Baroness Suzanne Silvercruys (married names Suzanne Farnam, Suzanne Stevenson; May 29, 1898 – March 31, 1973) was a Belgian-American sculptor and political activist, founder and first president of the Minute Women of the U.S.A.
Suzanne Silvercruys was born in Maaseik, Belgium, where her father, Baron Frantz (François) Silvercruys, was a Conseiller (justice) and later president of the Court of Cassation. The family came to the United States in 1915 in flight from World War I; she became a US citizen in 1922. Her brother, Baron Robert Silvercruys, was a poet and professor of French and later the Belgian ambassador to Canada and then for many years to the United States.
In 1917, she was one of 1,500 people present at a dinner in Philadelphia where Secretary of War Newton D. Baker was to speak; when he failed to appear, she was invited to speak instead and described the Rape of Belgium by the invading Germans. She subsequently toured the US and Canada as "the little Belgian girl", publicizing the Belgians' plight and raising a million dollars for relief to them. She received honors from the King and Queen of Belgium, including the Order of Leopold and the Order of the Crown; she was also awarded the British Coronation Medal and was an officer of the French Academy.
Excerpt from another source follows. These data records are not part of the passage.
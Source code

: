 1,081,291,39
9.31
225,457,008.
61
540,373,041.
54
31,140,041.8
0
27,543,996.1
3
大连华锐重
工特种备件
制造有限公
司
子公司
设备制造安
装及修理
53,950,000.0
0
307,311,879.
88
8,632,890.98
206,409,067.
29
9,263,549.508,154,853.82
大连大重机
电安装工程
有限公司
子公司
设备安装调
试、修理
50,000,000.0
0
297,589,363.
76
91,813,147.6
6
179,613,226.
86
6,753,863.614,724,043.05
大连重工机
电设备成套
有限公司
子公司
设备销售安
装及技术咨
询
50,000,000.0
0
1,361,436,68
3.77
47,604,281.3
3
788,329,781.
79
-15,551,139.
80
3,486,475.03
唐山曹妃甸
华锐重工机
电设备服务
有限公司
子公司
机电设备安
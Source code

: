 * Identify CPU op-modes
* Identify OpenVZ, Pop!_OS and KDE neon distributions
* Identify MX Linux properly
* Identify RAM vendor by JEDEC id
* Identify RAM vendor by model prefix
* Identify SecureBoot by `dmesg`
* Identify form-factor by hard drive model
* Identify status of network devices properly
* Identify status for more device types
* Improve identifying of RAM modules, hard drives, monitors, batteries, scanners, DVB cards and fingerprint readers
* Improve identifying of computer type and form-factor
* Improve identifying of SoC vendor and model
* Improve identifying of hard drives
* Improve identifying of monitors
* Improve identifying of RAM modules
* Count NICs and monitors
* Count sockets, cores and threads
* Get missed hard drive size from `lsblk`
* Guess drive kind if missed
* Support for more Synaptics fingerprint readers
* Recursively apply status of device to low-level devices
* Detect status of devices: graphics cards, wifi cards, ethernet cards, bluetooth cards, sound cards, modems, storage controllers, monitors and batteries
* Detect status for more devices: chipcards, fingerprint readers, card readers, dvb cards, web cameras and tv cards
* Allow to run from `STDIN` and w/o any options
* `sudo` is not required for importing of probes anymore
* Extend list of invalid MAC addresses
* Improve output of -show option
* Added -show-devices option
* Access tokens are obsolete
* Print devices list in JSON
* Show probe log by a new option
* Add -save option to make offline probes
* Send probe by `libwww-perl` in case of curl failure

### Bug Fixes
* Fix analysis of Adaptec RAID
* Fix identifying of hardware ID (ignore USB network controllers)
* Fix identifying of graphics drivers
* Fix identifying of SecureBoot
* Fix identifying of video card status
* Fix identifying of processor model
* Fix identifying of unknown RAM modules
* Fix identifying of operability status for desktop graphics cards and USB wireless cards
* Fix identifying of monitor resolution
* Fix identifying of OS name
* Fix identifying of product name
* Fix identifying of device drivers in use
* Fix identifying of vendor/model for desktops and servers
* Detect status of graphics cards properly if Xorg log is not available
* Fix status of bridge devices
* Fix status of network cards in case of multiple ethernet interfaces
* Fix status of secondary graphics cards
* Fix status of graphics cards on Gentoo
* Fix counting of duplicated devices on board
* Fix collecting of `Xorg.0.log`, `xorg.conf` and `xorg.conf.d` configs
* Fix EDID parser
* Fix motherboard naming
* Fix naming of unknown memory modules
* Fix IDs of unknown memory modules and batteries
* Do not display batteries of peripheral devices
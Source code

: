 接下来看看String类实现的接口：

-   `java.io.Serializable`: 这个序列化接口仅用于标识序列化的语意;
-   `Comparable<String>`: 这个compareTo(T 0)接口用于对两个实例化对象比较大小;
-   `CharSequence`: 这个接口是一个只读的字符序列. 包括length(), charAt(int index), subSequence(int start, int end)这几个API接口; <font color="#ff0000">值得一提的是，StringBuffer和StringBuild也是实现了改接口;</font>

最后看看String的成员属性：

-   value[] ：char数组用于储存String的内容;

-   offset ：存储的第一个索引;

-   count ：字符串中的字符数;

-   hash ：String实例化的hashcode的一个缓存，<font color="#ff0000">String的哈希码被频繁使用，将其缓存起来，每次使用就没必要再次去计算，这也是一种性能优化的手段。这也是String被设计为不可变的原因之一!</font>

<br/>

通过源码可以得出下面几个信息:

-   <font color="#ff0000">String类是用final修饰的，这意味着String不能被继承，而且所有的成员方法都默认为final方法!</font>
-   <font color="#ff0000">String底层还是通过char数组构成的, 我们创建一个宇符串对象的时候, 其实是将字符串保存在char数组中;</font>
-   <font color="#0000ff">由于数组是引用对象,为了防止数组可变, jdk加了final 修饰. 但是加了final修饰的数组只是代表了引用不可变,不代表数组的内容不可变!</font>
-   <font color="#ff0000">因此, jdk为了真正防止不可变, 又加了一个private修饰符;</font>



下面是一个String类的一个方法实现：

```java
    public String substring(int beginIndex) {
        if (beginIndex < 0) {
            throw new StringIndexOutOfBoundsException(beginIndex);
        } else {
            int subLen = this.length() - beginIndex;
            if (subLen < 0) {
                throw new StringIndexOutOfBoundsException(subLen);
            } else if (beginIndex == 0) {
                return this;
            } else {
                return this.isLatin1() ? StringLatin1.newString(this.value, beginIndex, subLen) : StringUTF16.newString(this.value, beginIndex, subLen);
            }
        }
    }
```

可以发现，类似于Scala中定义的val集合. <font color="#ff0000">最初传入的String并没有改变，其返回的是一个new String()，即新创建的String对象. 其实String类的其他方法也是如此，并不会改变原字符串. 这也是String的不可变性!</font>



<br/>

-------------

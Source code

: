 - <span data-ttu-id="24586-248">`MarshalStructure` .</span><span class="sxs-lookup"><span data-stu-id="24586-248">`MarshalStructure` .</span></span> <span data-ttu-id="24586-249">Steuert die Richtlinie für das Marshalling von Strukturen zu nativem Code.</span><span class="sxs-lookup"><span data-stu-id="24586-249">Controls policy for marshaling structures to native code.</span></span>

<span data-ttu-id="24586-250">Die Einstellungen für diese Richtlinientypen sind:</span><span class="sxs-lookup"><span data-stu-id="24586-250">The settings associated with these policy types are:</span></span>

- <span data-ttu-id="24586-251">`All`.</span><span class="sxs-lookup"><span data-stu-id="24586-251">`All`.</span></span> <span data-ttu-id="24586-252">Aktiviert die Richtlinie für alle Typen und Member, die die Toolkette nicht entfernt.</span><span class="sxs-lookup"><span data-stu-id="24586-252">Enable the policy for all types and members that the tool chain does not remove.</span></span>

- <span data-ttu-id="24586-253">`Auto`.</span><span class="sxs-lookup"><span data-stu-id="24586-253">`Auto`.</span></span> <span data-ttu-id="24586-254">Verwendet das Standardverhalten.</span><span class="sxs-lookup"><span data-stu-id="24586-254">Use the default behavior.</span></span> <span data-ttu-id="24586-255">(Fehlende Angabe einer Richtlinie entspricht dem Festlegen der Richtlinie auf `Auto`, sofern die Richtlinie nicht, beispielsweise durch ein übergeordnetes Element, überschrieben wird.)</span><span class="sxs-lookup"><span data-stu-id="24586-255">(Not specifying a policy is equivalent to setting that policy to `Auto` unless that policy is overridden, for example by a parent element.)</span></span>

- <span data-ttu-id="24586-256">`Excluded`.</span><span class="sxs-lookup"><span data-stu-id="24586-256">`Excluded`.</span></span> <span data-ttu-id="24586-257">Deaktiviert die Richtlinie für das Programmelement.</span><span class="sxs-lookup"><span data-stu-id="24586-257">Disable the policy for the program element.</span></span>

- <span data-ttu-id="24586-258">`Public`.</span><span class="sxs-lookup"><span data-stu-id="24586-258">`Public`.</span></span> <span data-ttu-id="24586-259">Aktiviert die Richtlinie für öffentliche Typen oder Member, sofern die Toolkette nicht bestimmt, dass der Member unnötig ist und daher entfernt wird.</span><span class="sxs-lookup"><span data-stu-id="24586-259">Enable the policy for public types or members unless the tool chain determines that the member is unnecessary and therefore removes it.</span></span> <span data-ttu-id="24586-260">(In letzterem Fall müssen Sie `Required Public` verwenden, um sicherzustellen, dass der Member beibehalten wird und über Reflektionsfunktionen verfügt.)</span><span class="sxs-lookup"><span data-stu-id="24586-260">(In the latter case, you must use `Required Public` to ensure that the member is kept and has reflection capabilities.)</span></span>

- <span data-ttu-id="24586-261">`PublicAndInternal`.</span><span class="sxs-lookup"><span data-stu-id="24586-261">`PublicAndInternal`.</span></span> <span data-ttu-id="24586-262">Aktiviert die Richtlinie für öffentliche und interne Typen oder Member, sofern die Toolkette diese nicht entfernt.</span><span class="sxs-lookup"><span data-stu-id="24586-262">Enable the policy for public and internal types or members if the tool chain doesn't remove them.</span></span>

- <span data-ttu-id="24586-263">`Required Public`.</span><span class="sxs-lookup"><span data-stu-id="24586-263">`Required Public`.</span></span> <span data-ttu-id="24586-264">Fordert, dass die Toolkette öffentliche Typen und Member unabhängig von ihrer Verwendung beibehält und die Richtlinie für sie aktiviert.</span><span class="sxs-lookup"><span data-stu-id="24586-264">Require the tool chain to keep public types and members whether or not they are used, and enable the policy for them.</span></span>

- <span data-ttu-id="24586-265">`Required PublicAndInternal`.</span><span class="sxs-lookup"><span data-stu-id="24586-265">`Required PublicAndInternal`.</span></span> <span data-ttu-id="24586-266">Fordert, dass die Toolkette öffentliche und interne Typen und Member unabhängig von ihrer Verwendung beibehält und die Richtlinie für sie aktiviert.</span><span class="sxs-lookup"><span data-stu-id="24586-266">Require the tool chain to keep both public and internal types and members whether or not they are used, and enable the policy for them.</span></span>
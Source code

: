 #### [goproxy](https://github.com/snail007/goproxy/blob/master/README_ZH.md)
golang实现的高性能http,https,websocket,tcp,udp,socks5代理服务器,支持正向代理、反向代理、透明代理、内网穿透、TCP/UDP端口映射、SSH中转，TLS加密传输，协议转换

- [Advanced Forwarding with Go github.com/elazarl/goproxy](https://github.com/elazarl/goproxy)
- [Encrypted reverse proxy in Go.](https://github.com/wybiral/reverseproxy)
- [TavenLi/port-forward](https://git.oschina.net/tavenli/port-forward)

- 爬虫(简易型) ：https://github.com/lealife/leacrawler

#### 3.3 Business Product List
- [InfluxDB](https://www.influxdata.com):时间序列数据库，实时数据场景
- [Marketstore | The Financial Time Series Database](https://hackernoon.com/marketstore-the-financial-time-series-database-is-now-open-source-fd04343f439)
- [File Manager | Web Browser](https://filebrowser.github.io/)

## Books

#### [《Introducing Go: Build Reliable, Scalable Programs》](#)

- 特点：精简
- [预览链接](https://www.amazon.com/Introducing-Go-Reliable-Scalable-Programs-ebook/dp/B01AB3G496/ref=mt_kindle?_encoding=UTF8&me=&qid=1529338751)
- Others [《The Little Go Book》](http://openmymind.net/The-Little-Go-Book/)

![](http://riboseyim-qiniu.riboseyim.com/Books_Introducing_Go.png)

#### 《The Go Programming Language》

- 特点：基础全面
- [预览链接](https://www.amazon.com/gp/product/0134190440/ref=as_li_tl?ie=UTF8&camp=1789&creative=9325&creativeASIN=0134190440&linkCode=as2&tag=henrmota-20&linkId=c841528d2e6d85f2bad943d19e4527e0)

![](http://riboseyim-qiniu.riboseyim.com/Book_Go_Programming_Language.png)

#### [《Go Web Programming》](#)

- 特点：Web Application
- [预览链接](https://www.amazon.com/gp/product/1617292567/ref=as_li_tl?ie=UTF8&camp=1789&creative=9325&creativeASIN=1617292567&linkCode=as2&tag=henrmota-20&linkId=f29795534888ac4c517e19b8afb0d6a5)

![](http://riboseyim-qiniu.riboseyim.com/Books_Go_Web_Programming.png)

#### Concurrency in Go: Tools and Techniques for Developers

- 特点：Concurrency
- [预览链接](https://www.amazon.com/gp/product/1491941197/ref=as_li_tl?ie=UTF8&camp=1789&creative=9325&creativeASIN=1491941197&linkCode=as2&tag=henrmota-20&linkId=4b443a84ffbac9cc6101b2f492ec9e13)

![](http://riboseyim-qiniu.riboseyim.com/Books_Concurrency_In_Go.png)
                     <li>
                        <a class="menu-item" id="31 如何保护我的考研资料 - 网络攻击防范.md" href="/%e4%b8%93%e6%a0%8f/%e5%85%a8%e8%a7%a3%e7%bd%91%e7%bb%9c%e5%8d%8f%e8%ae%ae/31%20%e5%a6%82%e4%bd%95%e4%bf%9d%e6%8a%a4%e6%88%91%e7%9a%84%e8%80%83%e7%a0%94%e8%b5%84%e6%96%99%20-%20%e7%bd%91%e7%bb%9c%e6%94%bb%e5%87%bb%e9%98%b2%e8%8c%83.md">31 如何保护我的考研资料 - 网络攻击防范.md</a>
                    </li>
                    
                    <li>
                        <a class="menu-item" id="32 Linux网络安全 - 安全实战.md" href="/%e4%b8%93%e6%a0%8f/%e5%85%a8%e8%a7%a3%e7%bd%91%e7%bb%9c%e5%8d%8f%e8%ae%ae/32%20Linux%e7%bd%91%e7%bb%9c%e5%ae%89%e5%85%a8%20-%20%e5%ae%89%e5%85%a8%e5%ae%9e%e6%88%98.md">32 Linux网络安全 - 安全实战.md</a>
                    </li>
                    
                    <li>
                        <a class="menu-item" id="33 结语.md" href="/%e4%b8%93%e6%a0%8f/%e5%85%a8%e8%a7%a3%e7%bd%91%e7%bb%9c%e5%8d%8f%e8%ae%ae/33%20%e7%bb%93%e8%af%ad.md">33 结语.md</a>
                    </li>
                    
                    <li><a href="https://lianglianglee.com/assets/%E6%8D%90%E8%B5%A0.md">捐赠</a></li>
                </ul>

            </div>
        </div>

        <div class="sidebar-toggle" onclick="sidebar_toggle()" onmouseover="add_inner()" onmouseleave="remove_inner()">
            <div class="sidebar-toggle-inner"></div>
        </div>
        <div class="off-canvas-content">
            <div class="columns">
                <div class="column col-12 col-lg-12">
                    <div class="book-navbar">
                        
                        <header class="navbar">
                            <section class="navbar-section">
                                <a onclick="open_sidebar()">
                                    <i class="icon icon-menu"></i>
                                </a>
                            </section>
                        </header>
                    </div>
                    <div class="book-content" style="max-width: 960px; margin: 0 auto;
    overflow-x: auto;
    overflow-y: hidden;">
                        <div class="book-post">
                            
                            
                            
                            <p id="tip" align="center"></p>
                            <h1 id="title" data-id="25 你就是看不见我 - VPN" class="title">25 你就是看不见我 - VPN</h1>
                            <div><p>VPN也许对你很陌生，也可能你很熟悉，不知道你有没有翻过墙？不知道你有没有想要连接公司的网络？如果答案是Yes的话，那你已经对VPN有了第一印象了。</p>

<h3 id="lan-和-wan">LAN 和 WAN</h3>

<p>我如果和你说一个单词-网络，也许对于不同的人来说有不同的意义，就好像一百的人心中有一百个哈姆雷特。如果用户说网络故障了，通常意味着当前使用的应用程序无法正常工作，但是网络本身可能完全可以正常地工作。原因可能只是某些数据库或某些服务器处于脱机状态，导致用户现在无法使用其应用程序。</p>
Silvercruys originally hoped for a career as a musician; she became interested in sculpture when she was ill with tuberculosis and a friend gave her some modeling clay; she sculpted her dog's head. She graduated from the Yale School of Fine Arts in 1928 and worked as a sculptor, mainly producing portraits of famous people; she also painted portraits. She had a one-person sculpture show in New York in 1930. She also lectured on sculpture, often sculpting one or more members of the audience, and taught the first college class in sculpture at Wichita Falls, Texas. In the 1932 Summer Olympics in Los Angeles, she represented Belgium as a sculptor in the art competition.